##### Source data

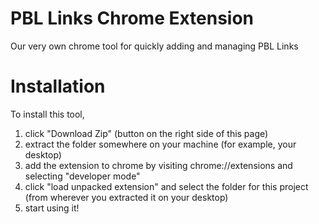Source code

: # PBL Links Chrome Extension
Our very own chrome tool for quickly adding and managing PBL Links

# Installation
To install this tool, 
 1. click "Download Zip" (button on the right side of this page)
 2. extract the folder somewhere on your machine (for example, your desktop)
 3. add the extension to chrome by visiting chrome://extensions and selecting "developer mode"
 4. click "load unpacked extension" and select the folder for this project (from wherever you extracted it on your desktop)
 5. start using it!
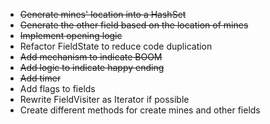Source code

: * ~~Generate mines' location into a HashSet~~
* ~~Generate the other field based on the location of mines~~
* ~~Implement opening logic~~
* Refactor FieldState to reduce code duplication
* ~~Add mechanism to indicate BOOM~~
* ~~Add logic to indicate happy ending~~
* ~~Add timer~~
* Add flags to fields
* Rewrite FieldVisiter as Iterator if possible
* Create different methods for create mines and other fields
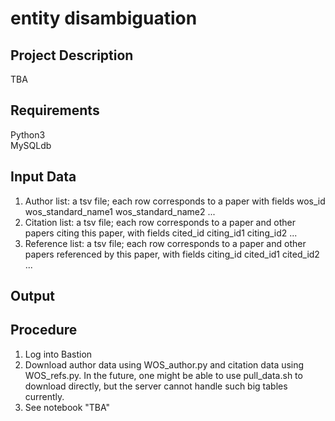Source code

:# entity disambiguation

## Project Description
TBA

## Requirements
Python3  
MySQLdb

## Input Data
1. Author list: a tsv file; each row corresponds to a paper with fields wos_id wos_standard_name1 wos_standard_name2 ...
2. Citation list: a tsv file; each row corresponds to a paper and other papers citing this paper, with fields cited_id citing_id1 citing_id2 ...
3. Reference list: a tsv file; each row corresponds to a paper and other papers referenced by this paper, with fields citing_id cited_id1 cited_id2 ...

## Output

## Procedure
1. Log into Bastion
2. Download author data using WOS_author.py and citation data using WOS_refs.py. In the future, one might be able to use pull_data.sh to download directly, but the server cannot handle such big tables currently. 
3. See notebook "TBA"
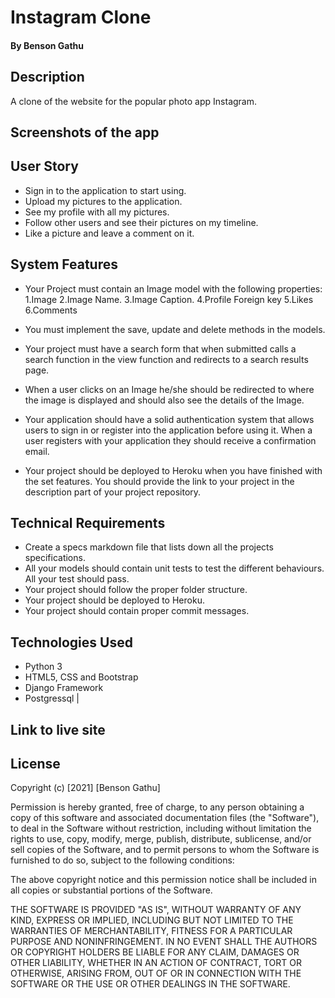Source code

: # Instagram Clone
#### By Benson Gathu
## Description
A clone of the website for the popular photo app Instagram.
## Screenshots of the app

## User Story
* Sign in to the application to start using.
* Upload my pictures to the application.
* See my profile with all my pictures.
* Follow other users and see their pictures on my timeline.
* Like a picture and leave a comment on it.
## System Features
* Your Project must contain an Image model with the following properties:
1.Image
2.Image Name.
3.Image Caption.
4.Profile Foreign key
5.Likes
6.Comments

* You must implement the save, update and delete methods in the models.
* Your project must have a search form that when submitted calls a search function in the view function and redirects to a search results page.
* When a user clicks on an Image he/she should be redirected to where the image is displayed and should also see the details of the Image.
* Your application should have a solid authentication system that allows users to sign in or register into the application before using it. When a user registers with your application they should receive a confirmation email.
* Your project should be deployed to Heroku when you have finished with the set features. You should provide the link to your project in the description part of your project repository.
## Technical Requirements
* Create a specs markdown file that lists down all the projects specifications.
* All your models should contain unit tests to test the different behaviours. All your test should pass.
* Your project should follow the proper folder structure.
* Your project should be deployed to Heroku.
* Your project should contain proper commit messages.
## Technologies Used
  * Python 3
  * HTML5, CSS and Bootstrap
  * Django Framework
  * Postgressql                                                                 |
## Link to live site
[](link)
## License
Copyright (c) [2021] [Benson Gathu]

Permission is hereby granted, free of charge, to any person obtaining a copy
of this software and associated documentation files (the "Software"), to deal
in the Software without restriction, including without limitation the rights
to use, copy, modify, merge, publish, distribute, sublicense, and/or sell
copies of the Software, and to permit persons to whom the Software is
furnished to do so, subject to the following conditions:

The above copyright notice and this permission notice shall be included in all
copies or substantial portions of the Software.

THE SOFTWARE IS PROVIDED "AS IS", WITHOUT WARRANTY OF ANY KIND, EXPRESS OR
IMPLIED, INCLUDING BUT NOT LIMITED TO THE WARRANTIES OF MERCHANTABILITY,
FITNESS FOR A PARTICULAR PURPOSE AND NONINFRINGEMENT. IN NO EVENT SHALL THE
AUTHORS OR COPYRIGHT HOLDERS BE LIABLE FOR ANY CLAIM, DAMAGES OR OTHER
LIABILITY, WHETHER IN AN ACTION OF CONTRACT, TORT OR OTHERWISE, ARISING FROM,
OUT OF OR IN CONNECTION WITH THE SOFTWARE OR THE USE OR OTHER DEALINGS IN THE
SOFTWARE.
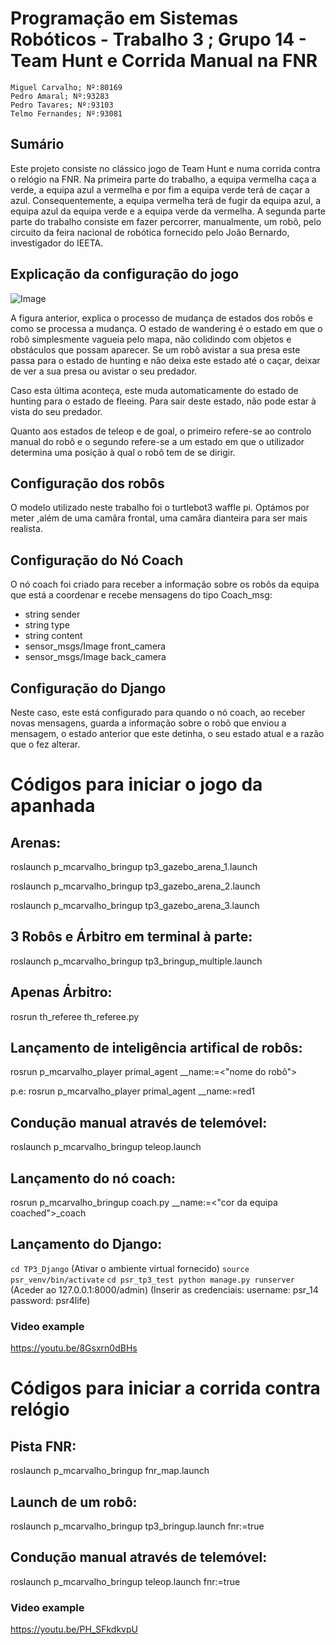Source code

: # Programação em Sistemas Robóticos - Trabalho 3 ; Grupo 14 - Team Hunt e Corrida Manual na FNR
    Miguel Carvalho; Nº:80169
    Pedro Amaral; Nº:93283
    Pedro Tavares; Nº:93103
    Telmo Fernandes; Nº:93081
## Sumário


  Este projeto consiste no clássico jogo de Team Hunt e numa corrida contra o relógio na FNR.
    Na primeira parte do trabalho, a equipa vermelha caça a verde, a equipa azul a vermelha e por fim a equipa verde terá de caçar a azul. Consequentemente, 
    a equipa vermelha terá de fugir da equipa azul, a equipa azul da equipa verde e a equipa verde da vermelha.
    A segunda parte parte do trabalho consiste em fazer percorrer, manualmente, um robõ, pelo circuito da feira nacional de robótica fornecido pelo 
    João Bernardo, investigador do IEETA.
    
## Explicação da configuração do jogo

![Image](https://cdn.discordapp.com/attachments/943226390097035335/949265268012630056/PSR_INITIAL_DRAFT.drawio.png)

A figura anterior, explica o processo de mudança de estados dos robôs e como se processa a mudança. 
O estado de wandering é o estado em que o robô simplesmente vagueia pelo mapa, não colidindo com objetos e obstáculos que possam aparecer. Se um robô avistar a sua 
presa este passa para o estado de hunting e não deixa este estado até o caçar, deixar de ver a sua presa ou avistar o seu predador. 

Caso esta última aconteça, este muda automaticamente do estado de hunting para o estado de fleeing. Para sair deste estado, não pode estar à vista do seu predador.

Quanto aos estados de teleop e de goal, o primeiro refere-se ao controlo manual do robô e o segundo refere-se a um estado em que o utilizador determina uma posição 
à qual o robô tem de se dirigir.

## Configuração dos robôs

O modelo utilizado neste trabalho foi o turtlebot3 waffle pi. Optámos por meter ,além de uma camâra frontal, uma camâra dianteira para ser mais realista.

## Configuração do Nó Coach

O nó coach foi criado para receber a informação sobre os robôs da equipa que está a coordenar e recebe mensagens do tipo Coach_msg:
* string sender
* string type
* string content
* sensor_msgs/Image front_camera
* sensor_msgs/Image back_camera

## Configuração do Django

Neste caso, este está configurado para quando o nó coach, ao receber novas mensagens, guarda a informação sobre o robô que enviou a mensagem, o estado anterior que este detinha, o seu estado atual e a razão que o fez alterar.

# Códigos para iniciar o jogo da apanhada

## Arenas:
  roslaunch p_mcarvalho_bringup tp3_gazebo_arena_1.launch

  roslaunch p_mcarvalho_bringup tp3_gazebo_arena_2.launch

  roslaunch p_mcarvalho_bringup tp3_gazebo_arena_3.launch


## 3 Robôs e Árbitro em terminal à parte:
  roslaunch p_mcarvalho_bringup tp3_bringup_multiple.launch


## Apenas Árbitro:
  rosrun th_referee th_referee.py


## Lançamento de inteligência artifical de robôs: 
rosrun p_mcarvalho_player primal_agent __name:=<"nome do robô">

 p.e:
 rosrun p_mcarvalho_player primal_agent __name:=red1


## Condução manual através de telemóvel: 
roslaunch p_mcarvalho_bringup teleop.launch


## Lançamento do nó coach:
rosrun p_mcarvalho_bringup coach.py __name:=<"cor da equipa coached">_coach

## Lançamento do Django:
`cd TP3_Django`
(Ativar o ambiente virtual fornecido) `source psr_venv/bin/activate`
`cd psr_tp3_test
python manage.py runserver`
(Aceder ao 127.0.0.1:8000/admin)
(Inserir as credenciais: username: psr_14
                         password: psr4life)

### Video example
https://youtu.be/8Gsxrn0dBHs


# Códigos para iniciar a corrida contra relógio


## Pista FNR:
roslaunch p_mcarvalho_bringup fnr_map.launch


## Launch de um robô:
roslaunch p_mcarvalho_bringup tp3_bringup.launch fnr:=true


## Condução manual através de telemóvel: 
roslaunch p_mcarvalho_bringup teleop.launch fnr:=true

### Video example
https://youtu.be/PH_SFkdkvpU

##########

### [What to do]
Work through the records above and count the lines that hold the string "youtu". Please give only that figure.

### [Completed exercise]
2